The European Commission has adopted an $11 million program to support the Yemeni government's efforts to improve food security and alleviate poverty in the country.
The programme seeks to reduce poverty and improve access to food entitlements, by increasing the human, social and physical capital of the poorest segments of the population in the three coastal provinces of Hajja, Hodeidah and Taiz. Employment opportunities and income-generating activities will be created in these three provinces, targeting especially the most insecure and vulnerable households in terms of food.
Under the programme, $7.2 million is allocated to infrastructure development – including the construction of small-scale irrigation schemes, dams, village access roads, and the upgrading of the water management system – as well as building institutional capacity and community development.
An additional $1.2 million is allocated to strengthening Yemen's Social Welfare Fund, whilst another $1.2 million will help establish a food security and vulnerability information system, to assist the government in identifying areas where further interventions are needed, with the ultimate goal of more effectively poverty fighting.
The remaining $1.4 million is going to be devoted to technical assistance, to follow up on the programme's overall implementation.

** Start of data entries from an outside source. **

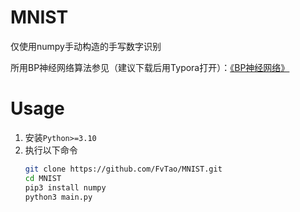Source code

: # MNIST

仅使用numpy手动构造的手写数字识别

所用BP神经网络算法参见（建议下载后用Typora打开）：[《BP神经网络》](https://github.com/FvTao/Notes/blob/master/Knowledge/BP%E7%A5%9E%E7%BB%8F%E7%BD%91%E7%BB%9C.md)

# Usage

1. 安装`Python>=3.10`
2. 执行以下命令
   ```bash
   git clone https://github.com/FvTao/MNIST.git
   cd MNIST
   pip3 install numpy
   python3 main.py
   ```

The EU assistance will be made available to Yemen through two allocations: a $5 million allocation from the 2004 budget and a $6 million allocation from the 2005 budget.
This latest food security programme reflects the Commission's firm commitment to encouraging development in a country where around 40% of the population lives under the poverty line. It brings the total food security assistance granted by the EU to Yemen up to $68 million since 1996.

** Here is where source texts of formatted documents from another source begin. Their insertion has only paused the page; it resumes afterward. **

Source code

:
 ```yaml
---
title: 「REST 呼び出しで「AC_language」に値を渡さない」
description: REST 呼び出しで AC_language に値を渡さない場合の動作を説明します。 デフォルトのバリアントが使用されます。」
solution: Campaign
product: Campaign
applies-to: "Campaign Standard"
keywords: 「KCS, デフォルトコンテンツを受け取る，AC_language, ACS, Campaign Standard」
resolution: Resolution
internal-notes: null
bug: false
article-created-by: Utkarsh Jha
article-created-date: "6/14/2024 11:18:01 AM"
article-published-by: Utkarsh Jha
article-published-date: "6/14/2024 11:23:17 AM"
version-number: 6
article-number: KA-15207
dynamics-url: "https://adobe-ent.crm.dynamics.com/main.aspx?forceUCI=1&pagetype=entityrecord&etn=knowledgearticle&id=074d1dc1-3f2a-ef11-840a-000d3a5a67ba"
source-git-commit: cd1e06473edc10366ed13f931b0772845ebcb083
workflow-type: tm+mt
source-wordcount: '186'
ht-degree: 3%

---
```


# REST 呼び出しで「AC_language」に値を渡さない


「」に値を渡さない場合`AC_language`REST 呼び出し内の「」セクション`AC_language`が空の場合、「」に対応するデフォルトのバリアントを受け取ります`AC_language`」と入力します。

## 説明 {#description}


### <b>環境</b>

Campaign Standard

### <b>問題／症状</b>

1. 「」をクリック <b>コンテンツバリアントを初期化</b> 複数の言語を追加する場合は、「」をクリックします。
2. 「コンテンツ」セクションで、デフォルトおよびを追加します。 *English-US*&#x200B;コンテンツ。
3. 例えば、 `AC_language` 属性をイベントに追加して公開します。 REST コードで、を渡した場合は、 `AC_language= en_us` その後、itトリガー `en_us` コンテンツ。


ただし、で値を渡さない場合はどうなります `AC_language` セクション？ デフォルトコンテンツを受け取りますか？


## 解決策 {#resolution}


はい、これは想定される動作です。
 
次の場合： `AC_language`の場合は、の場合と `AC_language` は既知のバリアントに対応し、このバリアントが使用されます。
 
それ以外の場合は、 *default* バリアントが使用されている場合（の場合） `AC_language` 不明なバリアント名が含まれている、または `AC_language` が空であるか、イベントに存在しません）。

The Head of the European Commission Delegation to Jordan, Ambassador Robert van der Meulen, who is also accredited to Yemen, stressed that the programme comes in support of Sana'a's own five-year Poverty Reduction Strategy Paper, launched in 2002.
In addition to this new food security programme, the European Commission is also granting $2 million to non-governmental organizations working in the areas of women's empowerment and food security, Ambassador van der Meulen added.